## Provided data

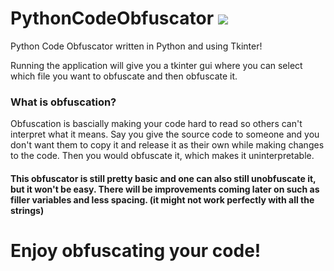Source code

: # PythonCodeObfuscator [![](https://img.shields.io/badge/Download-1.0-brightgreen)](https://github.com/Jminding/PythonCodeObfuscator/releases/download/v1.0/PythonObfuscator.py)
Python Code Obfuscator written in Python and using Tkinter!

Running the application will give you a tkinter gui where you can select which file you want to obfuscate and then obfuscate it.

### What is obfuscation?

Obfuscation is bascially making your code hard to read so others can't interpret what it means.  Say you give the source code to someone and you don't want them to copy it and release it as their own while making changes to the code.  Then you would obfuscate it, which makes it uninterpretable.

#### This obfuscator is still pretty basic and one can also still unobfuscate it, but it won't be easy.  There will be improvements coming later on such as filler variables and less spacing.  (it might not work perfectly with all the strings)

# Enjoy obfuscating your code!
--
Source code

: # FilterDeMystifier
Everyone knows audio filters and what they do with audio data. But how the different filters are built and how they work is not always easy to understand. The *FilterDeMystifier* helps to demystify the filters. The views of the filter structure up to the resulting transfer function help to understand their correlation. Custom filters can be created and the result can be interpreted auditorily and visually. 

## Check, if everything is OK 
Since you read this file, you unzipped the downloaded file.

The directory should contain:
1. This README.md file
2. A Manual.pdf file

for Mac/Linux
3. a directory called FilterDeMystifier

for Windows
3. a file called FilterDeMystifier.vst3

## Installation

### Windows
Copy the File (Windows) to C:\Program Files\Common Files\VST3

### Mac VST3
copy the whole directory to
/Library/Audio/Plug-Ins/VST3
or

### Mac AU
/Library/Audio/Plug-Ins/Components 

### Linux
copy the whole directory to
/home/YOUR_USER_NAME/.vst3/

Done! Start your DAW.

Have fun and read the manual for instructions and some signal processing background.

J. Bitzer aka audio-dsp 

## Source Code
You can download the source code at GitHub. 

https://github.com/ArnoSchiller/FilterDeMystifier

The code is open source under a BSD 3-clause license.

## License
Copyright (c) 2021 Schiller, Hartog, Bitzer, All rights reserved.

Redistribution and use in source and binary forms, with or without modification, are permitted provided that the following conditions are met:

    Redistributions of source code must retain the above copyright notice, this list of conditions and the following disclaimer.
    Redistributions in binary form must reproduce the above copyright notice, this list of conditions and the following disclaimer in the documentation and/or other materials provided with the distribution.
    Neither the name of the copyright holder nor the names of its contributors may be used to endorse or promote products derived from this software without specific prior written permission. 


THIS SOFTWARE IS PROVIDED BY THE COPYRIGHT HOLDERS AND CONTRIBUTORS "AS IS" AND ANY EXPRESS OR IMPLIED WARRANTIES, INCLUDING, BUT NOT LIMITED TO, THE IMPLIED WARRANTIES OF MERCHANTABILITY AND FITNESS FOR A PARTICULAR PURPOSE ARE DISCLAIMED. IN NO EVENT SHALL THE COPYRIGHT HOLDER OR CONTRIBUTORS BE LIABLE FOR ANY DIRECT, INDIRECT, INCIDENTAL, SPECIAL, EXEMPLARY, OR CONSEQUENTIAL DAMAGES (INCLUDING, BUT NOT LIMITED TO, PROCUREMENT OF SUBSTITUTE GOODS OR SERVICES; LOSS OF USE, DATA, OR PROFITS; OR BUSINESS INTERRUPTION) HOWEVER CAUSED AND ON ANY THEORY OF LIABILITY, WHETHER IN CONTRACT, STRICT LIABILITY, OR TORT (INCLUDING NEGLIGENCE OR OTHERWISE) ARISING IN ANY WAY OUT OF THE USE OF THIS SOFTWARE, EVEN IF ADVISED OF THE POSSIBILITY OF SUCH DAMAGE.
--
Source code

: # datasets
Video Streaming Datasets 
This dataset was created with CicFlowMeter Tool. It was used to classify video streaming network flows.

## Instructions to follow
In the listing above, find the line containing "## Check, if everything is OK" and the line containing "### Windows". Output them and every line between, exactly, and nothing else.

## Answer below
## Check, if everything is OK 
Since you read this file, you unzipped the downloaded file.

The directory should contain:
1. This README.md file
2. A Manual.pdf file

for Mac/Linux
3. a directory called FilterDeMystifier

for Windows
3. a file called FilterDeMystifier.vst3

## Installation

### Windows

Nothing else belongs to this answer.